The Elsie he’s going to get is the one I care to give him. And she’s pissed.

“I want this job, Jack,” I hiss over the hand dryer. I actually need this job, but—semantics.

“I know you do, Elsie.” His voice is low pitched and rumbly. “But I want someone else to get it.”

“I know. Jack.

“Then it seems like we’re at an impasse. Elsie.” He articulates my name slowly, carefully. I’m going to lean forward and bite his stupid lips bloody.

No, I won’t, because I’m better than that.

Or am I?

“You do not want to come at me,” I hiss.

“Oh, Elsie.” His hands on me are incongruously gentle, and yet we’re on the verge of the academic equivalent of nuclear warfare. “I think it’s exactly what I want.”

The dryer turns off into silence and saves me from committing aggravated assault. “They left,” I say. “Let me go.”

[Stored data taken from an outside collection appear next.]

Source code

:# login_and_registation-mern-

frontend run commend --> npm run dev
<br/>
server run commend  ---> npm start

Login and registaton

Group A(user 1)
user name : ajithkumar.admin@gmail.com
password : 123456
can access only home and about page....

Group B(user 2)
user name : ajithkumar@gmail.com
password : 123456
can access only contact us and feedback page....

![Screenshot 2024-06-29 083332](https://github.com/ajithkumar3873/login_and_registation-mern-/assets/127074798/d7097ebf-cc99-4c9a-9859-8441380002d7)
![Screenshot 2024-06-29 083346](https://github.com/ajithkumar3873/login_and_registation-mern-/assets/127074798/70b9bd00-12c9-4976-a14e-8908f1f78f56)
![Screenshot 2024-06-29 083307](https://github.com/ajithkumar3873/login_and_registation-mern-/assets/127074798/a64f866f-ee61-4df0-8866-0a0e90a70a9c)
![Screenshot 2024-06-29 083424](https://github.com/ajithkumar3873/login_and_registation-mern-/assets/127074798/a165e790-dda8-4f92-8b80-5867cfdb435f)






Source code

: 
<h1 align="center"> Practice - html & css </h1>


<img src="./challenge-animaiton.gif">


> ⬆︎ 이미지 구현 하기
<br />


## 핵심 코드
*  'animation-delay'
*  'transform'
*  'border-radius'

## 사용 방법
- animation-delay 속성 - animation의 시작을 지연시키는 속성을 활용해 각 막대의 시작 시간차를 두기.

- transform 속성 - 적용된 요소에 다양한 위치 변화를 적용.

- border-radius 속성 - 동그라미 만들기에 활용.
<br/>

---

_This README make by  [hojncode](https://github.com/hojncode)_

His mouth twitches, but he deposits me on the floor in some ludicrous reverse–Dirty Dancing move. His hands on my waist linger, but as soon as they leave me I’m scampering out of the stall, heels clicking on the tiles. I nearly lose my balance. With Jack’s scent out of my nose, the stench of the place hits me anew.

“Talk to Monica if you want to,” I bluff, turning back to him. “You’ll see the good it does you.”

“Oh, I will.” He’s clearly about to smile, like the angrier I get, the more amused he becomes. A never-ending vicious cycle that can end only in me holding his head in the toilet bowl.